We recently reported on How Much Darknet Markets Made In 2022; this information came from a Chainalysis report as the team dove deep into the darknet ecosystem breaking down operations and how they run. The report proved Hydra’s removal from the darknet world created a lasting impact, dropping sales in 2022 by 48% and pushing the darknet revenue potential back drastically. This is despite the fact that Hydra went offline in April 2022.
At the time of the domain’s seizure, one individual by the name of Dmitry Pavlov was arrested for conspiracy to distribute narcotics and conspiracy to commit money laundering. Pavlov seemed like the most likely candidate to have run operations. But you don’t run a multi-billion industry with one man.
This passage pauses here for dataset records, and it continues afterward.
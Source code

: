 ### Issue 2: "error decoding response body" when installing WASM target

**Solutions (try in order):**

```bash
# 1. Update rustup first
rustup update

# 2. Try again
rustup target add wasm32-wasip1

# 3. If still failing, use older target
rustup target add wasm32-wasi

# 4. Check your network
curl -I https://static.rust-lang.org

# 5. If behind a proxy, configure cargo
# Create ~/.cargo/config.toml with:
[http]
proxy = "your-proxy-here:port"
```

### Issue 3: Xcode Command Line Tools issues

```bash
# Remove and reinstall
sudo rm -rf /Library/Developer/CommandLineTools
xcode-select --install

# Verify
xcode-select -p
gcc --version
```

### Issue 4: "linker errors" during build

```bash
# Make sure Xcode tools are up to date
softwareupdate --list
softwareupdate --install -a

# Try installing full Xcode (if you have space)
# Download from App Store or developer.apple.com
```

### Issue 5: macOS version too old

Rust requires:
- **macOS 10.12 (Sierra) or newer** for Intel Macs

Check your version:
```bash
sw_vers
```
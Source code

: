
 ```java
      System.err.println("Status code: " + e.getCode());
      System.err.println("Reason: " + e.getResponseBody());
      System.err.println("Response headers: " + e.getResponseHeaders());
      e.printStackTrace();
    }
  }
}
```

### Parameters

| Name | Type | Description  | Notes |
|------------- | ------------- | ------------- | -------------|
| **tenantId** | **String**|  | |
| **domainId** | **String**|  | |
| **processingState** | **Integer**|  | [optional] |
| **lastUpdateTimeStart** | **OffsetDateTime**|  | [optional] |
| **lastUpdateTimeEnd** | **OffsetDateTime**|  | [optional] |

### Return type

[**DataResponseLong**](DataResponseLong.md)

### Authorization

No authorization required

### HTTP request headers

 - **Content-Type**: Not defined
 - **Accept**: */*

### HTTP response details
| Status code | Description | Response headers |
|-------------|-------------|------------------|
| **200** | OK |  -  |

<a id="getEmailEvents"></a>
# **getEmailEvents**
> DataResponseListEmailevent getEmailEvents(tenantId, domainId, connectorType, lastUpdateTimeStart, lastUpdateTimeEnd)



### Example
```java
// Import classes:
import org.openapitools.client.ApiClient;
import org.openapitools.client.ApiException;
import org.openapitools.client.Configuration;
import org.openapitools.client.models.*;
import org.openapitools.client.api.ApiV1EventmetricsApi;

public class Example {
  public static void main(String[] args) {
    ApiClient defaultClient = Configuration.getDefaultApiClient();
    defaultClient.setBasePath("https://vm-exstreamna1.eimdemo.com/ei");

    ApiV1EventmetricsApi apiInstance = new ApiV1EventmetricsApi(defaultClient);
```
This is a fairly decent Russian-based darknet marketplace that has no limits. Users can sell drugs, weaponry, services, software, and everything in-between on this website. The website is not new by any means, first opening up in mid-2020, but not really showing its potential until the wake of Hydra’s collapse.
Just a month before German LE managed to seize the Hydra servers, a large portion of wallets connected to Hydra moved over to OMG!OMG! Almost all of which were vendors finding a new home, but some even indicate it may have been a Hydra admin and staff moving to the smaller marketplace too. Perhaps the admins fought with each other, or were preparing for the worst after finding their servers were infiltrated, but OMG!s traffic multiplied within a few weeks prior to Hydra’s collapse. It didn’t stop there.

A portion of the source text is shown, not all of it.